:: RECORDS SUPPLIED ::
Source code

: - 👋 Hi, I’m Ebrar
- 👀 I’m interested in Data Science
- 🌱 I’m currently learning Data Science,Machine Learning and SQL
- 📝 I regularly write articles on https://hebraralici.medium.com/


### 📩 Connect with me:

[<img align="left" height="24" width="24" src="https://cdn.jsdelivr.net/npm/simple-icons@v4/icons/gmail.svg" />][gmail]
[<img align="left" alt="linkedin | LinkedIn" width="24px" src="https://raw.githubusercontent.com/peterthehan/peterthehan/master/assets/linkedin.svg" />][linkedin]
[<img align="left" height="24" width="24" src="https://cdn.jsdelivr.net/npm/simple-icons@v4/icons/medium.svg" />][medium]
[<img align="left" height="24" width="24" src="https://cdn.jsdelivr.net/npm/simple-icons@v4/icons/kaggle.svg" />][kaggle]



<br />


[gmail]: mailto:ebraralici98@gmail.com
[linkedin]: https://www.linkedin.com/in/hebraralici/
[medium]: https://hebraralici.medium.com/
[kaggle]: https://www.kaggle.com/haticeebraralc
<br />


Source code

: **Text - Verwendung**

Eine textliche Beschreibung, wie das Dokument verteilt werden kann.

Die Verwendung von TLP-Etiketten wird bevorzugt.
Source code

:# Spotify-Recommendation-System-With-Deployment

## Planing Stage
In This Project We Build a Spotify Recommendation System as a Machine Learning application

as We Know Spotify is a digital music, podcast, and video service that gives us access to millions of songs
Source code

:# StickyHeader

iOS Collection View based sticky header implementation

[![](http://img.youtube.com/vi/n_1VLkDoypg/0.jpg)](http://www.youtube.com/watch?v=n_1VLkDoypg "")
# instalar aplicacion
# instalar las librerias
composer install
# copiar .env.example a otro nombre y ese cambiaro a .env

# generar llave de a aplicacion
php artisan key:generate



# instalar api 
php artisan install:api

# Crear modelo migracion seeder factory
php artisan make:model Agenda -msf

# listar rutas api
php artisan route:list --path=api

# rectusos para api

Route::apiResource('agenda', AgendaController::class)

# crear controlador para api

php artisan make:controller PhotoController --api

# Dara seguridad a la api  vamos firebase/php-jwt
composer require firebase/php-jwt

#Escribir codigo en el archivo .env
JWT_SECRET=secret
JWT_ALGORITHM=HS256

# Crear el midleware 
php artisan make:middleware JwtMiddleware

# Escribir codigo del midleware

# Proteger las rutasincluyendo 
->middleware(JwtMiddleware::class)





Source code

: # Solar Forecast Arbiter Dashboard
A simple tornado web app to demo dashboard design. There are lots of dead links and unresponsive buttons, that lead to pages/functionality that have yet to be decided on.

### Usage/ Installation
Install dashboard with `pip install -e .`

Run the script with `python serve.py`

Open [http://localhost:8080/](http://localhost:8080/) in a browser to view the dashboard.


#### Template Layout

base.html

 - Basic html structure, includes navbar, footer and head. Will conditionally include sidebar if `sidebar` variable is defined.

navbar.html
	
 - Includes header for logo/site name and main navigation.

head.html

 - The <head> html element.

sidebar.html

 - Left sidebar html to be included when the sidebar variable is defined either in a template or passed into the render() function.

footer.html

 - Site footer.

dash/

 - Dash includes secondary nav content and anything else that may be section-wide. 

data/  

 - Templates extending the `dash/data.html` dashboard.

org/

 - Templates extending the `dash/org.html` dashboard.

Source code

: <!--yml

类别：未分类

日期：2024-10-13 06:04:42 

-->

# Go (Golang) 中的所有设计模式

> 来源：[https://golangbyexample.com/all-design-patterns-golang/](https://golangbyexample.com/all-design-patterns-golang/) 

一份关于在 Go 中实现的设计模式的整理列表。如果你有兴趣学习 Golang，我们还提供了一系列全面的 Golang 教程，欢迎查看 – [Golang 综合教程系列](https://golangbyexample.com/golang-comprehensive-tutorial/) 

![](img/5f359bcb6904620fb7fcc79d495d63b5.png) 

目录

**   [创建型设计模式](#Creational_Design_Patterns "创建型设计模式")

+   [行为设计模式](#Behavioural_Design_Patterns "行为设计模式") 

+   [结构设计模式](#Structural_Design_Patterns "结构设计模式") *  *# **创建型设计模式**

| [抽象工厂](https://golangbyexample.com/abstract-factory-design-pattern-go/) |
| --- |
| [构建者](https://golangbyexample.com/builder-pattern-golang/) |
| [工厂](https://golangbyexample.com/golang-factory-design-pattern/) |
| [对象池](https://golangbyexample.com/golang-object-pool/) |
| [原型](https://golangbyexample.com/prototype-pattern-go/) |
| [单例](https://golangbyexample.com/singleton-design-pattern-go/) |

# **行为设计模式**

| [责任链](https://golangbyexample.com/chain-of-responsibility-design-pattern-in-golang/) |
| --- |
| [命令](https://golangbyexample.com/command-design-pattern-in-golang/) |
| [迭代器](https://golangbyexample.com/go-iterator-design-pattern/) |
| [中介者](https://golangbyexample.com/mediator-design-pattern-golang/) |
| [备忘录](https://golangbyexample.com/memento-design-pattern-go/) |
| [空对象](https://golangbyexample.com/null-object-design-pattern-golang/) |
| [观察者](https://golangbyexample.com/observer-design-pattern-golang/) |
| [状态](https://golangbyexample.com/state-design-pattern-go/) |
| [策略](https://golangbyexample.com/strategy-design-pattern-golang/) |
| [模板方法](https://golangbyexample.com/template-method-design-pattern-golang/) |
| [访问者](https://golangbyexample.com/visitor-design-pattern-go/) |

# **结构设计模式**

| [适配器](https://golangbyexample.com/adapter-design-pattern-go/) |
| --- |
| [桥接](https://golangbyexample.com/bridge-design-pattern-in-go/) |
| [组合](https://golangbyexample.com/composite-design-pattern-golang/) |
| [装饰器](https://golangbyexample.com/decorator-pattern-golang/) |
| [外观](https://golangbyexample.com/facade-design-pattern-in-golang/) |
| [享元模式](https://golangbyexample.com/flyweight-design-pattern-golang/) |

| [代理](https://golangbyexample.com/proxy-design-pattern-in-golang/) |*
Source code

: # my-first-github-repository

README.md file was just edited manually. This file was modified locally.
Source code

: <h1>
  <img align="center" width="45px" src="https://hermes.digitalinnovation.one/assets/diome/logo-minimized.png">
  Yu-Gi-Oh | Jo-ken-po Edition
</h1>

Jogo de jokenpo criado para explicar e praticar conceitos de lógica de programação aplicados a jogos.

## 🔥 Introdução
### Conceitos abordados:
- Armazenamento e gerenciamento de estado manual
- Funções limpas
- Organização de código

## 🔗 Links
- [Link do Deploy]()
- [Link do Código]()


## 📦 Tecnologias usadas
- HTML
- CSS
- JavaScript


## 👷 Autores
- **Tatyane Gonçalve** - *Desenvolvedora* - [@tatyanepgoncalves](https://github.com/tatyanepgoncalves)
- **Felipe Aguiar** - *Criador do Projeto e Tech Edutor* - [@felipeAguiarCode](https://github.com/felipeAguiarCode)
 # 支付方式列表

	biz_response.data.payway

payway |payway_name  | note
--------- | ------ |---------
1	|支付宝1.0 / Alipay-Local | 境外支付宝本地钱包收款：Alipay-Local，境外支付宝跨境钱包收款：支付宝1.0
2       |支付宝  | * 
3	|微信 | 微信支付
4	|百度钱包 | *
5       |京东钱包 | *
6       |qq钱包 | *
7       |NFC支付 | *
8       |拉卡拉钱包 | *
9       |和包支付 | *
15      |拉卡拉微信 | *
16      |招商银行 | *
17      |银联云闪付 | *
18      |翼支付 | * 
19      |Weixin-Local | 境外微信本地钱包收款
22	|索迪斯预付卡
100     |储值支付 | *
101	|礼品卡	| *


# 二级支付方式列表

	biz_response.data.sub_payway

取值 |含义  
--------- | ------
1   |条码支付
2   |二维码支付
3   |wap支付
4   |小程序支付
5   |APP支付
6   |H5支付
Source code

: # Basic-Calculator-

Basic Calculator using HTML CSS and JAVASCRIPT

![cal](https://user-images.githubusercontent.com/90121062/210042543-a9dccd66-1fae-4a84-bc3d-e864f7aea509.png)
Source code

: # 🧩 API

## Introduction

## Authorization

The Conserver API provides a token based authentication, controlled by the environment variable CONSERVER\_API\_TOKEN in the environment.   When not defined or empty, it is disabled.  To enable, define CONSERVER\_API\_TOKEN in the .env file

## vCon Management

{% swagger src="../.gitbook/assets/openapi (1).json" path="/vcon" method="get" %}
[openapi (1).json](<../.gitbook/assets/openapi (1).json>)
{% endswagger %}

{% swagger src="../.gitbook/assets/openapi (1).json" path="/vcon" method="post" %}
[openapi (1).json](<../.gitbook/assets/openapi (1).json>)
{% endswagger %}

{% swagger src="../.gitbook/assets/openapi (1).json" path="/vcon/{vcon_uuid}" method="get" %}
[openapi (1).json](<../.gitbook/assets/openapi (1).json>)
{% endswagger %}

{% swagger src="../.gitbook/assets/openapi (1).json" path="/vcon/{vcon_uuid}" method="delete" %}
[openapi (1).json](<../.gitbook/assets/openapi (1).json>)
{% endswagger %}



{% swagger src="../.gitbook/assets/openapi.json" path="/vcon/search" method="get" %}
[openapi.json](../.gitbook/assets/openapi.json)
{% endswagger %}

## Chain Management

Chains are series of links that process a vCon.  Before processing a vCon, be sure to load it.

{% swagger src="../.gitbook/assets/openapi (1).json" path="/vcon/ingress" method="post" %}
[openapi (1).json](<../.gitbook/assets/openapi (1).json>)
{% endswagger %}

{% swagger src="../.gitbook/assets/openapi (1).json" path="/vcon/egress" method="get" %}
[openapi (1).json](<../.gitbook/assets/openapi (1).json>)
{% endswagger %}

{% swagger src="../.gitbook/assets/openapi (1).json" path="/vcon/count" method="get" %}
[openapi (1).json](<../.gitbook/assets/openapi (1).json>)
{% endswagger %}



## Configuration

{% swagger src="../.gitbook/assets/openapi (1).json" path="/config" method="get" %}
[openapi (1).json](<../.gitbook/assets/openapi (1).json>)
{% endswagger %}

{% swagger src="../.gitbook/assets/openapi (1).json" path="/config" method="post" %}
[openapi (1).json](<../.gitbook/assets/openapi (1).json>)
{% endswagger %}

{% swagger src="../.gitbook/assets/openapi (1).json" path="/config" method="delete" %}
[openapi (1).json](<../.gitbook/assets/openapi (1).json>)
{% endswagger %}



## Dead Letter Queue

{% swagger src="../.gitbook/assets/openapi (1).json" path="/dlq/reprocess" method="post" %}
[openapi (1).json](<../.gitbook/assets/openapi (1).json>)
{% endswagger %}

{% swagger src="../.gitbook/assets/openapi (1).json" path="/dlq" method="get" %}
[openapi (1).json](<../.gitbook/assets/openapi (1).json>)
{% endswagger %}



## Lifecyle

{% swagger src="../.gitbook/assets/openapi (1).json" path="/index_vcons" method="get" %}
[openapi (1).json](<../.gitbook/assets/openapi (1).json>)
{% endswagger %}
:::
Show the lines of the records above that mention "结构设计模式".

> [TASK RESULT]:
+   [结构设计模式](#Structural_Design_Patterns "结构设计模式") *  *# **创建型设计模式**
# **结构设计模式**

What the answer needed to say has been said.